CIA, Jesus. That’s pathetic.

No, they weren’t CIA. They just wanted to make sure that I didn’t write. Or rather, that I didn’t publish.

I told them I wasn’t interested in their suggestions. And I was right—they weren’t muscle types. I closed the door and they just went away.

And then the next day as I was driving my old Galaxy along the road, under the speed limit, a boy on a bicycle came right out in front of me. I didn’t even have a chance to brake. One second he wasn’t there, and the next second he was. I hit him.

The bicycle went under the car, but he mostly came up the top. His foot stuck in the bumper, jammed in by the bike. The rest of him slid up over the hood, pulling his hip apart and separating his spine in three places. The hood ornament disemboweled him and the blood flowed up the windshield like a heavy rainstorm, so that I couldn’t see anything except his face, which was pressed up against the glass with the eyes open. He died on the spot, of course. And I wanted to.

He had been playing Martians or something with his brother. The brother was standing there near the road with a plastic ray gun in his hand and a stupid look on his face. His mother came out of the house screaming. I was screaming, too. There were two neighbors who saw the whole thing. One of them called the cops and ambulance. The other one tried to control the mother and keep her from killing me. I don’t remember where I was going. All I remember is that the car had taken an unusually long time starting that morning. Another minute and a half, I think—a long time, to start a car. If it had started up just like usual, I wouldn’t have hit the kid. I kept thinking that—it was all just a coincidence that I happened to be coming by just at that moment. A half-second sooner and he would have seen me and swerved. A half-second later and I would have seen him. Just coincidence. The only reason the boy’s father didn’t kill me when he came home ten minutes later was because I was crying so damn hard. It never went to court because the neighbors testified that I hadn’t a chance to stop, and the police investigator determined that I hadn’t been speeding. Not even negligence. Just terrible, terrible chance.
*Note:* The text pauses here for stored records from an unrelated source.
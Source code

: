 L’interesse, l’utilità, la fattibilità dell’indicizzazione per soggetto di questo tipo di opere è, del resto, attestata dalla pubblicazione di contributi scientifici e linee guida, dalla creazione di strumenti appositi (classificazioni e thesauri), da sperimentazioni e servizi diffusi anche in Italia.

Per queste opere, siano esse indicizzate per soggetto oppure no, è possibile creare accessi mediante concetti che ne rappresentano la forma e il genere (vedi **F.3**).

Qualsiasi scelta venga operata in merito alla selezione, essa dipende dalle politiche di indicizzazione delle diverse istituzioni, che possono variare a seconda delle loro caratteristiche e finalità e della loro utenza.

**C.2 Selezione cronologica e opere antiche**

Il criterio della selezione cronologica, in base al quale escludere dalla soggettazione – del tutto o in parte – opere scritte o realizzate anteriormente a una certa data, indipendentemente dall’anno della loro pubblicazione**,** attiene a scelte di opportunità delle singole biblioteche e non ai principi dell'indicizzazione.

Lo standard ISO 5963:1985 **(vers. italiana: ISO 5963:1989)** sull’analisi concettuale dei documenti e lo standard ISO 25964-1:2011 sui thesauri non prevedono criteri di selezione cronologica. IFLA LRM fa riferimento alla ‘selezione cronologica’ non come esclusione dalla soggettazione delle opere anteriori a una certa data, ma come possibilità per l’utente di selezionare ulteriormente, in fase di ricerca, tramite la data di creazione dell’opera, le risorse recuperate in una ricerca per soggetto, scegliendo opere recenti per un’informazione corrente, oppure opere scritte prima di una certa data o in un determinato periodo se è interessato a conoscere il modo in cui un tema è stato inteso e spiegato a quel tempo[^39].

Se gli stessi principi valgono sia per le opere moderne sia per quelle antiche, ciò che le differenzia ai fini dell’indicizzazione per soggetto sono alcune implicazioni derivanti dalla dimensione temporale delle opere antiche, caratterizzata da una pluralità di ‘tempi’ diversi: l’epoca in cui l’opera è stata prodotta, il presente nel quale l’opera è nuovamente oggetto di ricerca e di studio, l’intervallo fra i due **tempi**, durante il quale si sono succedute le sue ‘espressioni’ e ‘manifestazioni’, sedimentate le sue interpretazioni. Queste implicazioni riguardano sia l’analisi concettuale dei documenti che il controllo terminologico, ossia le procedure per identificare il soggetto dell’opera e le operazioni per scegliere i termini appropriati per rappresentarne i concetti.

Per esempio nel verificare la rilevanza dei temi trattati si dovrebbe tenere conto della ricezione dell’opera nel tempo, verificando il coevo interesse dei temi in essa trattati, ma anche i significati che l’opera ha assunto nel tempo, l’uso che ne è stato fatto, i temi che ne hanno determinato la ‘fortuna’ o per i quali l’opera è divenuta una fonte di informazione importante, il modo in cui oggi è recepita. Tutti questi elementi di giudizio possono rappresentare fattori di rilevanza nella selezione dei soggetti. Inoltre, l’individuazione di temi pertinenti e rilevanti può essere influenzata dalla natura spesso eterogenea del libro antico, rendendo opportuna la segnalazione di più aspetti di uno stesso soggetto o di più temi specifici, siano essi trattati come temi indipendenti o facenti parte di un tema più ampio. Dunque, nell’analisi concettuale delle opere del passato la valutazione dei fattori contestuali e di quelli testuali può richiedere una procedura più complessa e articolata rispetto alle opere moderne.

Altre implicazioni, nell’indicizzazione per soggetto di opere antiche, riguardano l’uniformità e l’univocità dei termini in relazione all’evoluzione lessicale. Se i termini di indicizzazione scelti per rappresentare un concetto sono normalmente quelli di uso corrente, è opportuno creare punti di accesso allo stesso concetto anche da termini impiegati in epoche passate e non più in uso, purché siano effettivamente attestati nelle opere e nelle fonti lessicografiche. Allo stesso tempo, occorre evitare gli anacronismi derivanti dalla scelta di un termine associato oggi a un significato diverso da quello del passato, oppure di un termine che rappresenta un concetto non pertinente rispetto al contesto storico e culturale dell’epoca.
I read the article in the paper. The boy was only nine, but he was taking special classes at school and was very bright, a good kid, ran a paper route and always took care of his brothers and sisters. A real tear-jerker for the consumption of the subscribers. I thought of killing myself. And then the men in the business suits came back. They had four copies of my script, my screenplay. Four copies is all I had ever made—the original was in my file.
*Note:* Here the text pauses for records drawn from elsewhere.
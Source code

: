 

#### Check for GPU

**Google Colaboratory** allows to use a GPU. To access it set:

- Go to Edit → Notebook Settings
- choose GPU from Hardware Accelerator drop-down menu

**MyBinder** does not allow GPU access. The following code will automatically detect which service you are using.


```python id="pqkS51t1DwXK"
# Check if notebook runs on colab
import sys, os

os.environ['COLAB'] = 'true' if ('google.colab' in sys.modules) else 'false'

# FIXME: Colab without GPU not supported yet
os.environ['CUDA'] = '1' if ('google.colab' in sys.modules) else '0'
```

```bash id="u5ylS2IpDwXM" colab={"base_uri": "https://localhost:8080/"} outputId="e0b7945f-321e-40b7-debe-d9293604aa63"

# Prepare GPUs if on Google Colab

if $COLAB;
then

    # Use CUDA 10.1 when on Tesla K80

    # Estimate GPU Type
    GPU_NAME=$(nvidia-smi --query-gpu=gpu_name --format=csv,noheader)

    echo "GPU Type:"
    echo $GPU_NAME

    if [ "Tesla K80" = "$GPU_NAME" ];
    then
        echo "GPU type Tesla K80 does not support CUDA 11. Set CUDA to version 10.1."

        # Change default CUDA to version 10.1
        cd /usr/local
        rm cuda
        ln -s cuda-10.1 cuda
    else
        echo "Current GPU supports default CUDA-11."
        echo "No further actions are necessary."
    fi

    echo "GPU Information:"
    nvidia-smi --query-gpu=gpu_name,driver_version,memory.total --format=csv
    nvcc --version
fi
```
“You see, Mr. Murphy, we have every copy of the screenplay. You will give us the original.”

I wasn’t in the mood for this. I started closing the door.

“You have so much taste,” I said. I didn’t care how they got the script, not then. I just wanted to find a way to sleep until when I woke up the boy would still be alive.

They pushed the door open and came in. “You see, Mr. Murphy, until we altered your car yesterday, your path and the boy’s never did intersect. We had to try four times to get the timing right, but we finally made it. It’s the nice thing about time travel. If you blow it, you can always go back and get it right the next time.”

I couldn’t believe anyone would want to take credit for the boy’s death. “What for?” I asked.

And they told me. Seems the boy was even more talented than anyone thought. He was going to grow up and be a writer. A journalist and critic. And he was going to cause a lot of problems for a particular government some forty years down the line. He was especially going to write three books that would change the whole way of thinking of a large number of people. The wrong way.

“We’re all writers ourselves,” Meek says to me. “It shouldn’t surprise you that we take our writing very seriously. More seriously than you do. Writers, the good writers, can change people. And some of the changes aren’t very good. By killing that boy yesterday, you see, you stopped a bloody civil war some sixty years from now. We’ve already checked and there are some unpleasant side effects, but nothing that can’t be coped with. Saved seven million lives. You shouldn’t feel bad about it.”